Come mai hai deciso di continuare a
scrivere dopo l’annuncio che avresti smesso?
Ho detto che avrei smesso di pubblicare. Dopo
questa sorta di lettera aperta a mia mamma, però.Di pubblicare, non di
scrivere. Io sono la mia scrittura: smettere di scrivere significherebbe
smettere di esistere. Pubblicare, invece, per come si muove il mercato
editoriale oggi, non ha molto senso, a meno che uno non appartenga a un qualche
circolo magico
Sei una penna poliedrica, cosa preferisci
scrivere però?
Mi pongo delle domande e cerco di
condividerle. Domande, non risposte. Non ne ho per me, non posso certo darle
agli altri. Mi guardo intorno e mi chiedo: “perché?”. E invito gli altri a fare
la stessa cosa. Credo che sia fondamentale non dimenticare mai la differenza
che c’è tra l’ideale – le cose come dovrebbero essere – e il reale – le cose
come sono. E fare tutto il possibile per cercare di colmare questa distanza.
Anche un piccolo passo avanti in questa direzione può essere rivoluzionario.
Per noi stessi e per gli altri.
Ti preoccupa il milione di lettori in
meno di cui si scrive in queste ore?
Mi preoccupa il fatto che tutti ne
parlino ma nessuno faccia niente. In Italia, si pubblicano più di 85mila titoli
nuovi l’anno. Più di 230 al giorno: quasi 10 ogni ora. E, di certo, non 10
“Fratelli Karamazov”. Una follia. Sperare che il titolo di un bravo autore
semi-sconosciuto venga notato è come sperare che qualcuno si accorga di una
pallina da ping-pong lanciata in uno stadio stracolmo di palline da ping-pong.
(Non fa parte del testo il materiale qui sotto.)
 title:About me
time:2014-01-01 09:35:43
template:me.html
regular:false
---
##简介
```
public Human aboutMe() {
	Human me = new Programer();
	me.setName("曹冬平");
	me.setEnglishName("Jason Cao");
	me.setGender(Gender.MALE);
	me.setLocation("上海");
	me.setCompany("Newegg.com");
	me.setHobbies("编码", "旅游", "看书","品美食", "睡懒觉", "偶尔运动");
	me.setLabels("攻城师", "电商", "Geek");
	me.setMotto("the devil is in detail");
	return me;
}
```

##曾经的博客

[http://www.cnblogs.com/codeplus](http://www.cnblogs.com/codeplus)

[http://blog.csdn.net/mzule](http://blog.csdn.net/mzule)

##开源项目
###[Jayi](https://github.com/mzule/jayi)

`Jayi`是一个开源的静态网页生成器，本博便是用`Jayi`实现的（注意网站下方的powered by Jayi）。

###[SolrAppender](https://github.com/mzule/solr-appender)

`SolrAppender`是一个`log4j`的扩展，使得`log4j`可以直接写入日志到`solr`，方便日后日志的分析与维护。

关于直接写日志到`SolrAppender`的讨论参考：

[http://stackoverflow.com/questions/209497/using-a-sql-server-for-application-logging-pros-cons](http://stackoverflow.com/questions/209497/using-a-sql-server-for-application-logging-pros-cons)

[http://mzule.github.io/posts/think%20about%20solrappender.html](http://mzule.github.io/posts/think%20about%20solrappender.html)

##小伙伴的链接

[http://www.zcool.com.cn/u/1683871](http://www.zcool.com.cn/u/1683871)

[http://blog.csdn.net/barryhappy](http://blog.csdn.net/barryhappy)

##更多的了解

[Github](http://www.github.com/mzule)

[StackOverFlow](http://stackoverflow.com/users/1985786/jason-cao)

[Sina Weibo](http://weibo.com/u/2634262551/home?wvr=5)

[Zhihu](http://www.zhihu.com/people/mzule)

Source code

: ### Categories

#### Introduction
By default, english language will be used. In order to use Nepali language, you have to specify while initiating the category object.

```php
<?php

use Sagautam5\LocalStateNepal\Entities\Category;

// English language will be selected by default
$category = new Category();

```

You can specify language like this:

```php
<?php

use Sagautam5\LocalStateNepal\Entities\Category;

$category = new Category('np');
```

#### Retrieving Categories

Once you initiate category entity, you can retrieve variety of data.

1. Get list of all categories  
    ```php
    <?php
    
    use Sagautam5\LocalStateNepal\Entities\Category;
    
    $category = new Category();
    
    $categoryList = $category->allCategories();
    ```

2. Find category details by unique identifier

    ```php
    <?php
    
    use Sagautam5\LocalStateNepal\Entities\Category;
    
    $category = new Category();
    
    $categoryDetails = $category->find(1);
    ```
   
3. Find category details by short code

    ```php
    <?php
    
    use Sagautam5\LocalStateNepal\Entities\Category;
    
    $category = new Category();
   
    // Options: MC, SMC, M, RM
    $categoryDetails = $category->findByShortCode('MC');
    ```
Impossibile. Ma la domanda più importante è: come fa chi guarda quello stadio
dalla tribuna, a scegliere quali sono le “palline” che vale davvero la pena di
“giocare”? Come ghost, ho avuto vendite, premi e recensioni entusiastiche. Come
autore, le recensioni continuano a essere entusiastiche ma il resto non si
muove. Come mai, visto che la penna è la stessa? “È il mercato, bellezza”. E,
dato che, il mercato è una creatura dell’uomo e non viceversa, vuol dire che
qualcuno lo vuole così. Che posso dire? Prosit!